• _PROBLEM DETAILS_: Reproduce the records below exactly as they are written.

• _LISTED RECORDS_:
>>>>
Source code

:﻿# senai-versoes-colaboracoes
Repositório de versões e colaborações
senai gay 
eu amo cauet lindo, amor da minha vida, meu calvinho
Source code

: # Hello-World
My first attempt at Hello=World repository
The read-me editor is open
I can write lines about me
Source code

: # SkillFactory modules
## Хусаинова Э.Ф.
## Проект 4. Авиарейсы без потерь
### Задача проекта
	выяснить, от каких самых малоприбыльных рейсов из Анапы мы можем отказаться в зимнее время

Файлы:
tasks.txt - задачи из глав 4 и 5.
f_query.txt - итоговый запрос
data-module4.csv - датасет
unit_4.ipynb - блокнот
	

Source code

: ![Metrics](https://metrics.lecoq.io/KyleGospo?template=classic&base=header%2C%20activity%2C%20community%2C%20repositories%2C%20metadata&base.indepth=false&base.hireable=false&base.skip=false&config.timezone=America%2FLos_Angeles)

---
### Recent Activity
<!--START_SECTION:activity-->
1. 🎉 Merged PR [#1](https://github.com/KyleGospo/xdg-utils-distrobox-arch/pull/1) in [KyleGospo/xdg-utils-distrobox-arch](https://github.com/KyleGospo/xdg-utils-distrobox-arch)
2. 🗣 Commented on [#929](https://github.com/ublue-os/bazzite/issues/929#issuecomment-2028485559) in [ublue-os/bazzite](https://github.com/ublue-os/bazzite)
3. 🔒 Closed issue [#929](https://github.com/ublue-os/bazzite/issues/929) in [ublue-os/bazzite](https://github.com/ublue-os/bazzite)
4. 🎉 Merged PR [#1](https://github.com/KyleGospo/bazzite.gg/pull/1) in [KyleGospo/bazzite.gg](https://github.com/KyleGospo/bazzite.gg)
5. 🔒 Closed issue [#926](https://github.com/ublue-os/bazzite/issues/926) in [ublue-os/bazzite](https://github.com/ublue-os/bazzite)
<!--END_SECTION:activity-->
<<<<
• _OUTPUT FOR THIS TASK_:
Source code

:﻿# senai-versoes-colaboracoes
Repositório de versões e colaborações
senai gay 
eu amo cauet lindo, amor da minha vida, meu calvinho
Source code

: # Hello-World
My first attempt at Hello=World repository
The read-me editor is open
I can write lines about me
Source code

: # SkillFactory modules
## Хусаинова Э.Ф.
## Проект 4. Авиарейсы без потерь
### Задача проекта
	выяснить, от каких самых малоприбыльных рейсов из Анапы мы можем отказаться в зимнее время

Файлы:
tasks.txt - задачи из глав 4 и 5.
f_query.txt - итоговый запрос
data-module4.csv - датасет
unit_4.ipynb - блокнот
	

Source code

: ![Metrics](https://metrics.lecoq.io/KyleGospo?template=classic&base=header%2C%20activity%2C%20community%2C%20repositories%2C%20metadata&base.indepth=false&base.hireable=false&base.skip=false&config.timezone=America%2FLos_Angeles)

---
### Recent Activity
<!--START_SECTION:activity-->
1. 🎉 Merged PR [#1](https://github.com/KyleGospo/xdg-utils-distrobox-arch/pull/1) in [KyleGospo/xdg-utils-distrobox-arch](https://github.com/KyleGospo/xdg-utils-distrobox-arch)
2. 🗣 Commented on [#929](https://github.com/ublue-os/bazzite/issues/929#issuecomment-2028485559) in [ublue-os/bazzite](https://github.com/ublue-os/bazzite)
3. 🔒 Closed issue [#929](https://github.com/ublue-os/bazzite/issues/929) in [ublue-os/bazzite](https://github.com/ublue-os/bazzite)
4. 🎉 Merged PR [#1](https://github.com/KyleGospo/bazzite.gg/pull/1) in [KyleGospo/bazzite.gg](https://github.com/KyleGospo/bazzite.gg)
5. 🔒 Closed issue [#926](https://github.com/ublue-os/bazzite/issues/926) in [ublue-os/bazzite](https://github.com/ublue-os/bazzite)
<!--END_SECTION:activity-->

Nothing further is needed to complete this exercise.